Sunday 8 April 2007

Lying for Queen & Country

The Iranians manufactured a great deal of positive PR out of this exercise. I don't mean for the detention of the British sailors and Marines but for their treatment of them. The whole exercise of photos, video footage etc was all done to capitalize on a captive public convinced from previous U.S. rhetoric that the Iranians would behave like monsters they were portrayed to be. But instead of waterboarding their captives the worst thing they made one member do was wear a scarf. There's nothing quite like the humiliation of being treated well to dispel the myth of Persian evil.

In a sense then, the Iranian treatment of the British Sailors and Marines achieved two primary propaganda objectives. First, it portrayed a marked contrast between their treatment of detainees and the U.S treatment of detainees. This demonstrated that far from being the abject monsters portrayed by the COW centric media the public instead saw British Marines and Sailors talking candidly about the circumstances of their detention--a situation never before seen.

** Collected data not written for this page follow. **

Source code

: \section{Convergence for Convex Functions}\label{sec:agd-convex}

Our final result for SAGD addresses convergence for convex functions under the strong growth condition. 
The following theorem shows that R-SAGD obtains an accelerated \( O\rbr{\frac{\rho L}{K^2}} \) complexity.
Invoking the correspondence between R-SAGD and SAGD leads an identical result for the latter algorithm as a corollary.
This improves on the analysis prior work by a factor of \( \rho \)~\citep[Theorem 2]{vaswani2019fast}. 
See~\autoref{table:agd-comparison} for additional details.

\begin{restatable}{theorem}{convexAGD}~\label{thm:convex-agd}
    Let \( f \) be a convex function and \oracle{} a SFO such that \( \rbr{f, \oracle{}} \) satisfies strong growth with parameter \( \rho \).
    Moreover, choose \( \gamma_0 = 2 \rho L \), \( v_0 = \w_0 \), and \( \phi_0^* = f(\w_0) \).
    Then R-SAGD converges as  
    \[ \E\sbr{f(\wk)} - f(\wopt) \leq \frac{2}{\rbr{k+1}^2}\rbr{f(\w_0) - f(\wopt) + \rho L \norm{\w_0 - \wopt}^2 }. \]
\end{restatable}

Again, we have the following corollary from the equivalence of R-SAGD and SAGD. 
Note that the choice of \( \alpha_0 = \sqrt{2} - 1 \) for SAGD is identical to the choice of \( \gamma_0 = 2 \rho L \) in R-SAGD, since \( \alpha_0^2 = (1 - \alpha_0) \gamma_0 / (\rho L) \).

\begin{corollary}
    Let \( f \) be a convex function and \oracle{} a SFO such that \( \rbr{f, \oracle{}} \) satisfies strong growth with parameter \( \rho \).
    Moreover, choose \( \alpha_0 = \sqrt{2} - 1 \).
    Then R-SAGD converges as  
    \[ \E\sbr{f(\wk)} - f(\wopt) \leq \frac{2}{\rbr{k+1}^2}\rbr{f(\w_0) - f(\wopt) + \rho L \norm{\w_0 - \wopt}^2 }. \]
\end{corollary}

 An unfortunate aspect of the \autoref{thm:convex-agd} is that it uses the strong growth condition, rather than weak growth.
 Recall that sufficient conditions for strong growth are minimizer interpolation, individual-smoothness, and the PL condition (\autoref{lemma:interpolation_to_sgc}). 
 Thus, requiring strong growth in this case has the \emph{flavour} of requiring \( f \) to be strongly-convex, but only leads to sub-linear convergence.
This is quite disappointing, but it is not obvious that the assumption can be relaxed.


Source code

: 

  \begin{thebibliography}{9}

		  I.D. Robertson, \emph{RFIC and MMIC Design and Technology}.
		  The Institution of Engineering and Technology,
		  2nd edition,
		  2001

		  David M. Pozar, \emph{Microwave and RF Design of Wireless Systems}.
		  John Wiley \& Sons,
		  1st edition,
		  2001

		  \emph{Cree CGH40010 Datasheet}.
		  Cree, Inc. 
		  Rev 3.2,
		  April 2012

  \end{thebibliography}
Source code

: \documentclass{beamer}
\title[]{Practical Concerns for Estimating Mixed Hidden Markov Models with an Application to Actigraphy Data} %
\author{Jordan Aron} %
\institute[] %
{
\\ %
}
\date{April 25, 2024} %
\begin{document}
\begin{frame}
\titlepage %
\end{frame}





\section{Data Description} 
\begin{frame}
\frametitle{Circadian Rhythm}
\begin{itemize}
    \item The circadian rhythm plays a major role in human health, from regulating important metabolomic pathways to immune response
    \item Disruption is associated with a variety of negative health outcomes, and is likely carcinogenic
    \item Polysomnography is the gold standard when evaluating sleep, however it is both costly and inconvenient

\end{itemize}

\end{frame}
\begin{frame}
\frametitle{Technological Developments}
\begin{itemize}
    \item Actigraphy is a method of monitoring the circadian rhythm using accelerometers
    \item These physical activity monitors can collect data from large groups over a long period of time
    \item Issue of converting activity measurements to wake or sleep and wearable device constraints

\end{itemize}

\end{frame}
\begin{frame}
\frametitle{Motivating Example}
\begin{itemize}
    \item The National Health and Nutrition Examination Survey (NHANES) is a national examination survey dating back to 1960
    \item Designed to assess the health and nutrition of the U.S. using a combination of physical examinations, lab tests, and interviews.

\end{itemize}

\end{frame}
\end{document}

One could almost hear the cries of neo-cons in their lounge rooms lamenting "why didn't you fight back!?" which really translates to "why couldn't you have just died in a firefight?" The media reports of U.S. frustration were palpable.

Don't get me wrong, we've seen captured troops before making confessions during the first gulf war but lets make no mistake that those videos were made under duress and obvious to all and sundry--different objectives. Seen in this light, harming the British Sailors and Marines then would have constituted a PR disaster for the Iranians and delivered a PR windfall to the the U.S. only too ready to lob a few cruise missiles into the pot. In other words, any poor treatment of the captives by the Iranians would have catalyzed public opinion firmly against them. It would have been the opportunity the U.S. were waiting for to be able to say "See! We told you they were cruel and inhuman."

The second propaganda objective as I see it was that it let the world know that the Iranians were not going to stand by and let their sovereignty be walked over by arrogant boarding parties from a far flung foreign country. This was Iran's way of saying we're not going to put up with your sh*t right on our doorstep.

Did it work? Well, taking in to account the number of comedian and talk show hosts who made the obligatory scarf and hot dinner jokes, the first objective was met. Also the reports of the British reviewing their boarding operation procedures in the disputed Shatt, the second objective was also met.

Subsequently, the British Government is in damage control attempting to apply counter spin to the Iranian PR coup by attempting to turn the Iranians back into the monsters they told everyone they were by permitting for the first time ever for active duty personnel to sell their stories of "torture" to the highest bidder.

I can't help but wonder, why the sweetener? What happened to lying for Queen and Country?